# Savic hamster heaven



## srhdufe (Feb 11, 2009)

HI, i'm new to pet forums and this is my first post. 

I just bought a new hamster heaven cage from pets at home today. They are selling them at £64.99, reduced from £79.99. I got it for £44.99 though as i had a £20 gift voucher to spend 

Just wondered what you all thought of the cage and to let you know its reduced.

I personally think its great. My hammy certainly loves it! He runs back and forth in the tubes all the time, and has worked out that he can turn round in them too, even though he's a huge syrian! 

I also bought the Nero 2 stand which it fits on perfectly. Its on casters too so you can move it around really easily.


----------



## Nicky09 (Feb 26, 2009)

Thea absolutely adores this cage. It's such a good cage a lot of room. I got it at the reduced price as well someone on here bought it the day before me at the higher price.


----------



## Jazzy (Apr 15, 2009)

Nicky09 said:


> Thea absolutely adores this cage. It's such a good cage a lot of room.

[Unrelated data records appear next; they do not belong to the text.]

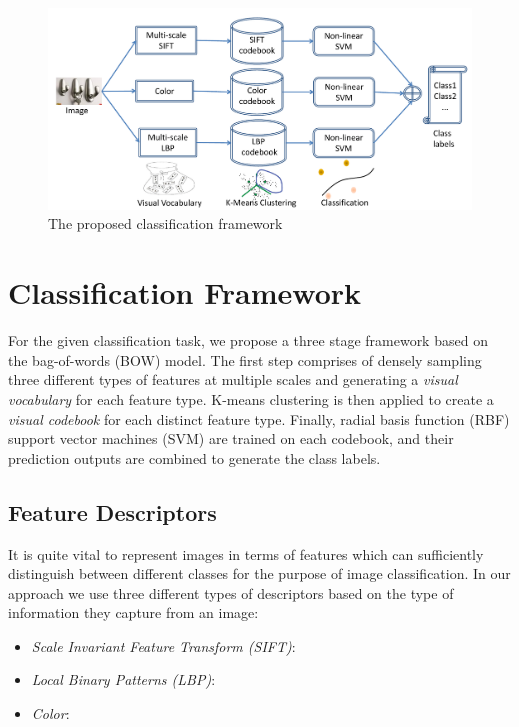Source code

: \documentclass[12pt]{article}
\begin{document}
\begin{figure}
\includegraphics[width = 1\textwidth]{flowchart}
\caption{The proposed classification framework}
\end{figure}

\section{Classification Framework}
For the given classification task, we propose a three stage framework based on the bag-of-words (BOW) model.
The first step comprises of densely sampling three different types of features at multiple scales and generating a \textit{visual vocabulary} for each feature type.
K-means clustering is then applied to create a \textit{visual codebook} for each distinct feature type.
Finally, radial basis function (RBF) support vector machines (SVM) are trained on each codebook, and their prediction outputs are combined to generate the class labels.

\subsection{Feature Descriptors}
It is quite vital to represent images in terms of features which can sufficiently distinguish between different classes for the purpose of image classification. In our approach we use three different types of descriptors based on the type of information they capture from an image:

\begin{itemize}

\item \textit{Scale Invariant Feature Transform (SIFT)}:

\item \textit{Local Binary Patterns (LBP)}:

\item \textit{Color}:

\end{itemize}
\end{document}

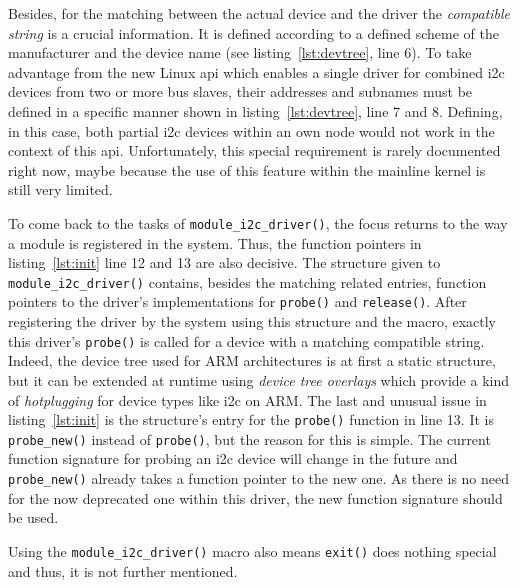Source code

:%
Besides, for the matching between the actual device and the driver the \textit{compatible string} is a crucial information.
It is defined according to a defined scheme of the manufacturer and the device name (see listing~\ref{lst:devtree}, line 6).
To take advantage from the new Linux \ac{api} which enables a single driver for combined \ac{i2c} devices from two or more bus slaves, their addresses and subnames must be defined in a specific manner shown in listing~\ref{lst:devtree}, line 7 and 8.
Defining, in this case, both partial \ac{i2c} devices within an own node would not work in the context of this \ac{api}.
Unfortunately, this special requirement is rarely documented right now, maybe because the use of this feature within the mainline kernel is still very limited.

To come back to the tasks of \texttt{module_i2c_driver()}, the focus returns to the way a module is registered in the system.
Thus, the function pointers in listing~\ref{lst:init} line 12 and 13 are also decisive.
The structure given to \texttt{module_i2c_driver()} contains, besides the matching related entries, function pointers to the driver's implementations for \texttt{probe()} and \texttt{release()}.
After registering the driver by the system using this structure and the macro, exactly this driver's \texttt{probe()} is called for a device with a matching compatible string.
Indeed, the device tree used for ARM architectures is at first a static structure, but it can be extended at runtime using \textit{device tree overlays} which provide a kind of \textit{hotplugging} for device types like \ac{i2c} on ARM.
The last and unusual issue in listing~\ref{lst:init} is the structure's entry for the \texttt{probe()} function in line 13.
It is \texttt{probe_new()} instead of \texttt{probe()}, but the reason for this is simple.
The current function signature for probing an \ac{i2c} device will change in the future and \texttt{probe_new()} already takes a function pointer to the new one.
As there is no need for the now deprecated one within this driver, the new function signature should be used.

Using the \texttt{module_i2c_driver()} macro also means \texttt{exit()} does nothing special and thus, it is not further mentioned.

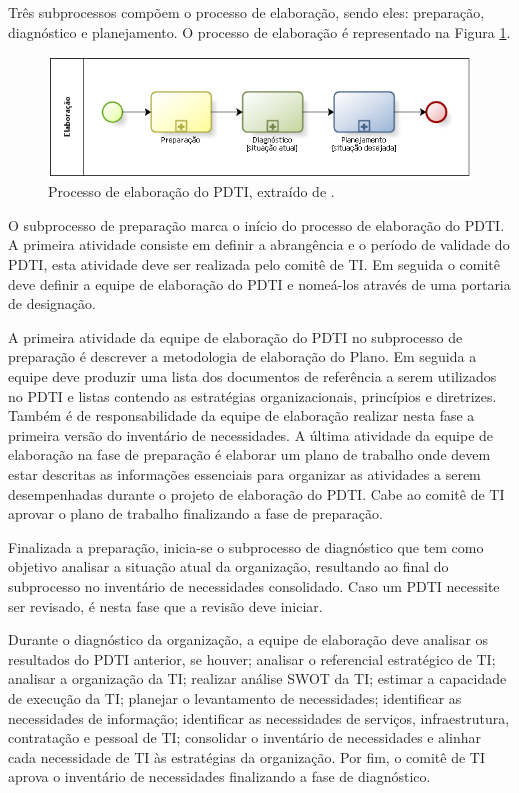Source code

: Três subprocessos compõem o processo de elaboração, sendo eles: preparação, diagnóstico e planejamento. O processo de elaboração é representado na Figura \ref{figura:pdti02Elaboracao}.
\begin{figure}[h!]
\centering %
\includegraphics[width=12cm]{figuras/pdti02Elaboracao.png}
\caption{Processo de elaboração do PDTI, extraído de \cite{sisp:15}.}
\label{figura:pdti02Elaboracao}
\end{figure}

O subprocesso de preparação marca o início do processo de elaboração do PDTI. A primeira atividade consiste em definir a abrangência e o período de validade do PDTI, esta atividade deve ser realizada pelo comitê de TI. Em seguida o comitê deve definir a equipe de elaboração do PDTI e nomeá-los através de uma portaria de designação.

A primeira atividade da equipe de elaboração do PDTI no subprocesso de preparação é descrever a metodologia de elaboração do Plano. Em seguida a equipe deve produzir uma lista dos documentos de referência a serem utilizados no PDTI e listas contendo as estratégias organizacionais, princípios e diretrizes. Também é de responsabilidade da equipe de elaboração realizar nesta fase a primeira versão do inventário de necessidades. A última atividade da equipe de elaboração na fase de preparação é elaborar um plano de trabalho onde devem estar descritas as informações essenciais para organizar as atividades a serem desempenhadas durante o projeto de elaboração do PDTI. Cabe ao comitê de TI aprovar o plano de trabalho finalizando a fase de preparação.

Finalizada a preparação, inicia-se o subprocesso de diagnóstico que tem como objetivo analisar a situação atual da organização, resultando ao final do subprocesso no inventário de necessidades consolidado. Caso um PDTI necessite ser revisado, é nesta fase que a revisão deve iniciar.

Durante o diagnóstico da organização, a equipe de elaboração deve analisar os resultados do PDTI anterior, se houver; analisar o referencial estratégico de TI; analisar a organização da TI; realizar análise SWOT da TI; estimar a capacidade de execução da TI; planejar o levantamento de necessidades; identificar as necessidades de informação; identificar as necessidades de serviços, infraestrutura, contratação e pessoal de TI; consolidar o inventário de necessidades e alinhar cada necessidade de TI às estratégias da organização. Por fim, o comitê de TI aprova o inventário de necessidades finalizando a fase de diagnóstico.

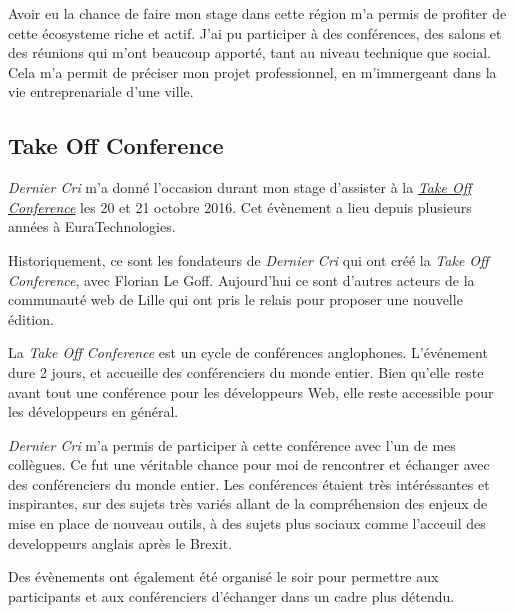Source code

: \documentclass[12pt,a4paper]{article}
\begin{document}
  Avoir eu la chance de faire mon stage dans cette région m'a permis de
  profiter de cette écosysteme riche et actif. J'ai pu participer à des
  conférences, des salons et des réunions qui m'ont beaucoup apporté, tant
  au niveau technique que social. Cela m'a permit de préciser mon projet
  professionnel, en m'immergeant dans la vie entreprenariale d'une ville.

  \bigskip

  \subsection{Take Off Conference}\label{take-off-conference}

  \bigskip

  \emph{Dernier Cri} m'a donné l'occasion durant mon stage d'assister à la
  \href{http://takeoffconf.com/2016}{\emph{Take Off Conference}} les 20 et
  21 octobre 2016. Cet évènement a lieu depuis plusieurs années à
  EuraTechnologies.

  \bigskip

  Historiquement, ce sont les fondateurs de \emph{Dernier Cri} qui ont
  créé la \emph{Take Off Conference}, avec Florian Le Goff. Aujourd'hui ce
  sont d'autres acteurs de la communauté web de Lille qui ont pris le
  relais pour proposer une nouvelle édition.

  \bigskip

  La \emph{Take Off Conference} est un cycle de conférences anglophones.
  L'événement dure 2 jours, et accueille des conférenciers du monde
  entier. Bien qu'elle reste avant tout une conférence pour les
  développeurs Web, elle reste accessible pour les développeurs en
  général.

  \bigskip

  \emph{Dernier Cri} m'a permis de participer à cette conférence avec l'un
  de mes collègues. Ce fut une véritable chance pour moi de rencontrer et
  échanger avec des conférenciers du monde entier. Les conférences étaient
  très intéréssantes et inspirantes, sur des sujets très variés allant de
  la compréhension des enjeux de mise en place de nouveau outils, à des
  sujets plus sociaux comme l'acceuil des developpeurs anglais après le
  Brexit.

  \bigskip

  Des évènements ont également été organisé le soir pour permettre aux
  participants et aux conférenciers d'échanger dans un cadre plus détendu.

  \bigskip
\end{document}
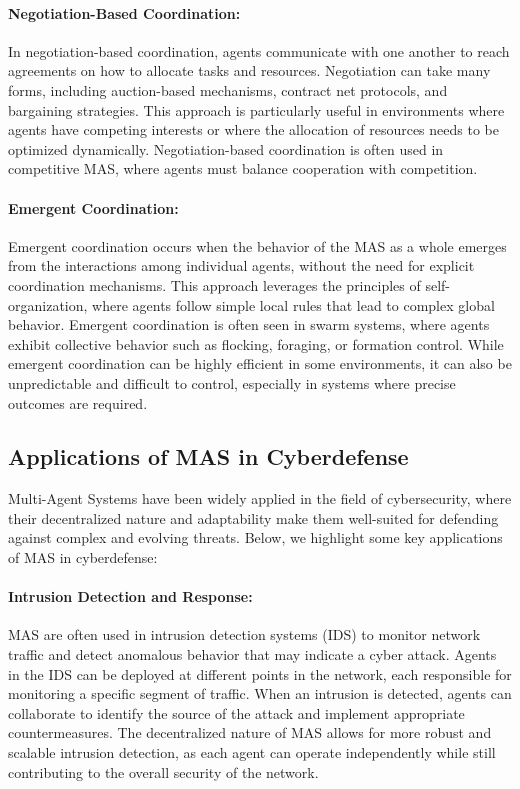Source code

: \paragraph{Negotiation-Based Coordination:}
In negotiation-based coordination, agents communicate with one another to reach agreements on how to allocate tasks and resources. Negotiation can take many forms, including auction-based mechanisms, contract net protocols, and bargaining strategies. This approach is particularly useful in environments where agents have competing interests or where the allocation of resources needs to be optimized dynamically. Negotiation-based coordination is often used in competitive MAS, where agents must balance cooperation with competition.

\paragraph{Emergent Coordination:}
Emergent coordination occurs when the behavior of the MAS as a whole emerges from the interactions among individual agents, without the need for explicit coordination mechanisms. This approach leverages the principles of self-organization, where agents follow simple local rules that lead to complex global behavior. Emergent coordination is often seen in swarm systems, where agents exhibit collective behavior such as flocking, foraging, or formation control. While emergent coordination can be highly efficient in some environments, it can also be unpredictable and difficult to control, especially in systems where precise outcomes are required.

\subsection{Applications of MAS in Cyberdefense}

Multi-Agent Systems have been widely applied in the field of cybersecurity, where their decentralized nature and adaptability make them well-suited for defending against complex and evolving threats. Below, we highlight some key applications of MAS in cyberdefense:

\paragraph{Intrusion Detection and Response:}
MAS are often used in intrusion detection systems (IDS) to monitor network traffic and detect anomalous behavior that may indicate a cyber attack. Agents in the IDS can be deployed at different points in the network, each responsible for monitoring a specific segment of traffic. When an intrusion is detected, agents can collaborate to identify the source of the attack and implement appropriate countermeasures. The decentralized nature of MAS allows for more robust and scalable intrusion detection, as each agent can operate independently while still contributing to the overall security of the network.

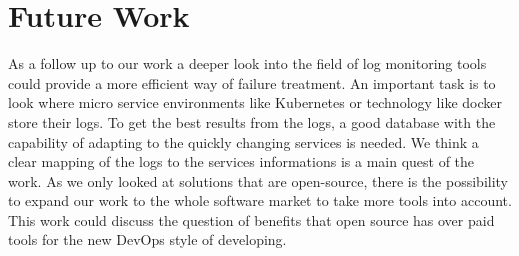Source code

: \section{Future Work}
\label{futurework}
As a follow up to our work a deeper look into the field of log monitoring tools could provide a more efficient way of failure treatment. An important task is to look where micro service environments like Kubernetes or technology like docker store their logs. To get the best results from the logs, a good database with the capability of adapting to the quickly changing services is needed. We think a clear mapping of the logs to the services informations is a main quest of the work.
As we only looked at solutions that are open-source, there is the possibility to expand our work to the whole software market to take more tools into account. This work could discuss the question of benefits that open source has over paid tools for the new DevOps style of developing.

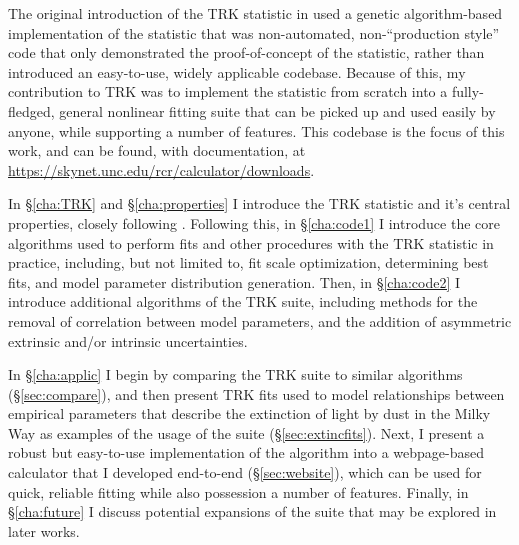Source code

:The original introduction of the TRK statistic in \textcite{trotter} used a genetic algorithm-based implementation of the statistic that was non-automated, non-``production style'' code that only demonstrated the proof-of-concept of the statistic, rather than introduced an easy-to-use, widely applicable codebase. Because of this, my contribution to TRK was to implement the statistic from scratch into a fully-fledged, general nonlinear fitting suite that can be picked up and used easily by anyone, while supporting a number of features. This codebase is the focus of this work, and can be found, with documentation, at \url{https://skynet.unc.edu/rcr/calculator/downloads}.

In \S\ref{cha:TRK} and \S\ref{cha:properties} I introduce the TRK statistic and it's central properties, closely following \textcite{trotter}. Following this, in \S\ref{cha:code1} I introduce the core algorithms used to perform fits and other procedures with the TRK statistic in practice, including, but not limited to, fit scale optimization, determining best fits, and model parameter distribution generation. Then, in \S\ref{cha:code2} I introduce additional algorithms of the TRK suite, including methods for the removal of correlation between model parameters, and the addition of asymmetric extrinsic and/or intrinsic uncertainties.

In \S\ref{cha:applic} I begin by comparing the TRK suite to similar algorithms (\S\ref{sec:compare}), and then present TRK fits used to model relationships between empirical parameters that describe the extinction of light by dust in the Milky Way as examples of the usage of the suite (\S\ref{sec:extincfits}). Next, I present a robust but easy-to-use implementation of the algorithm into a webpage-based calculator that I developed end-to-end (\S\ref{sec:website}), which can be used for quick, reliable fitting while also possession a number of features. Finally, in \S\ref{cha:future} I discuss potential expansions of the suite that may be explored in later works.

I got it at the reduced price as well someone on here bought it the day before me at the higher price.


Yes that was me.:

I went back next day for a Chinese hamster that I fell in love with and I told them and the lovely manageress gave me £15 back as a gesture of goodwill.

My norty Syrian is eating her way through it though.


----------



## Nicky09 (Feb 26, 2009)

I couldn't remember who it was I have an awful memory for names. I'm glad you got the money back.


----------



## thedogsmother (Aug 28, 2008)

Love the cage, I have one each for Buffy and Angel and I'm starting to think about getting one for little Spike if I keep any of her babies (if she has any). Then of course I will need one for the mice and an extension to keep them all in .


----------



## Jazzy (Apr 15, 2009)

Nicky09 said:


> I couldn't remember who it was I have an awful memory for names. I'm glad you got the money back.


I have an awful memory full stop.:lol:


----------



## Jazzy (Apr 15, 2009)

thedogsmother said:


> Love the cage, I have one each for Buffy and Angel and I'm starting to think about getting one for little Spike if I keep any of her babies (if she has any). Then of course I will need one for the mice and an extension to keep them all in .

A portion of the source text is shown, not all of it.